(Beginning of DATA)
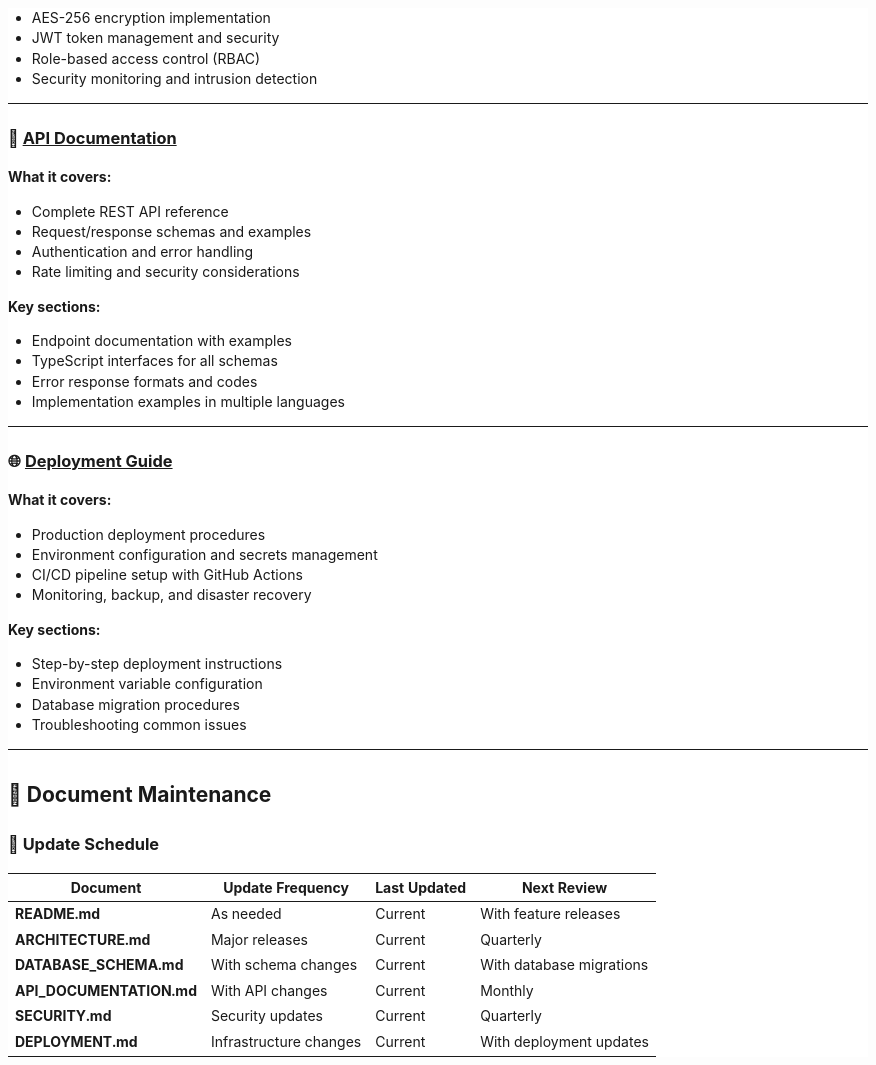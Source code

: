 - AES-256 encryption implementation
- JWT token management and security
- Role-based access control (RBAC)
- Security monitoring and intrusion detection

---

### 🚀 [API Documentation](./API_DOCUMENTATION.md)

**What it covers:**

- Complete REST API reference
- Request/response schemas and examples
- Authentication and error handling
- Rate limiting and security considerations

**Key sections:**

- Endpoint documentation with examples
- TypeScript interfaces for all schemas
- Error response formats and codes
- Implementation examples in multiple languages

---

### 🌐 [Deployment Guide](./DEPLOYMENT.md)

**What it covers:**

- Production deployment procedures
- Environment configuration and secrets management
- CI/CD pipeline setup with GitHub Actions
- Monitoring, backup, and disaster recovery

**Key sections:**

- Step-by-step deployment instructions
- Environment variable configuration
- Database migration procedures
- Troubleshooting common issues

---

## 🔄 Document Maintenance

### 📅 **Update Schedule**

| Document | Update Frequency | Last Updated | Next Review |
|----------|------------------|--------------|-------------|
| **README.md** | As needed | Current | With feature releases |
| **ARCHITECTURE.md** | Major releases | Current | Quarterly |
| **DATABASE_SCHEMA.md** | With schema changes | Current | With database migrations |
| **API_DOCUMENTATION.md** | With API changes | Current | Monthly |
| **SECURITY.md** | Security updates | Current | Quarterly |
| **DEPLOYMENT.md** | Infrastructure changes | Current | With deployment updates |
(End of DATA)
> [PROBLEM]
Each record above must be returned exactly as written, with its pictures omitted.

> [RESPONSE TO THE TASK]
Source code

: - AES-256 encryption implementation
- JWT token management and security
- Role-based access control (RBAC)
- Security monitoring and intrusion detection

---

### 🚀 [API Documentation](./API_DOCUMENTATION.md)

**What it covers:**

- Complete REST API reference
- Request/response schemas and examples
- Authentication and error handling
- Rate limiting and security considerations

**Key sections:**

- Endpoint documentation with examples
- TypeScript interfaces for all schemas
- Error response formats and codes
- Implementation examples in multiple languages

---

### 🌐 [Deployment Guide](./DEPLOYMENT.md)

**What it covers:**

- Production deployment procedures
- Environment configuration and secrets management
- CI/CD pipeline setup with GitHub Actions
- Monitoring, backup, and disaster recovery

**Key sections:**

- Step-by-step deployment instructions
- Environment variable configuration
- Database migration procedures
- Troubleshooting common issues

---

## 🔄 Document Maintenance

### 📅 **Update Schedule**

| Document | Update Frequency | Last Updated | Next Review |
|----------|------------------|--------------|-------------|
| **README.md** | As needed | Current | With feature releases |
| **ARCHITECTURE.md** | Major releases | Current | Quarterly |
| **DATABASE_SCHEMA.md** | With schema changes | Current | With database migrations |
| **API_DOCUMENTATION.md** | With API changes | Current | Monthly |
| **SECURITY.md** | Security updates | Current | Quarterly |
| **DEPLOYMENT.md** | Infrastructure changes | Current | With deployment updates |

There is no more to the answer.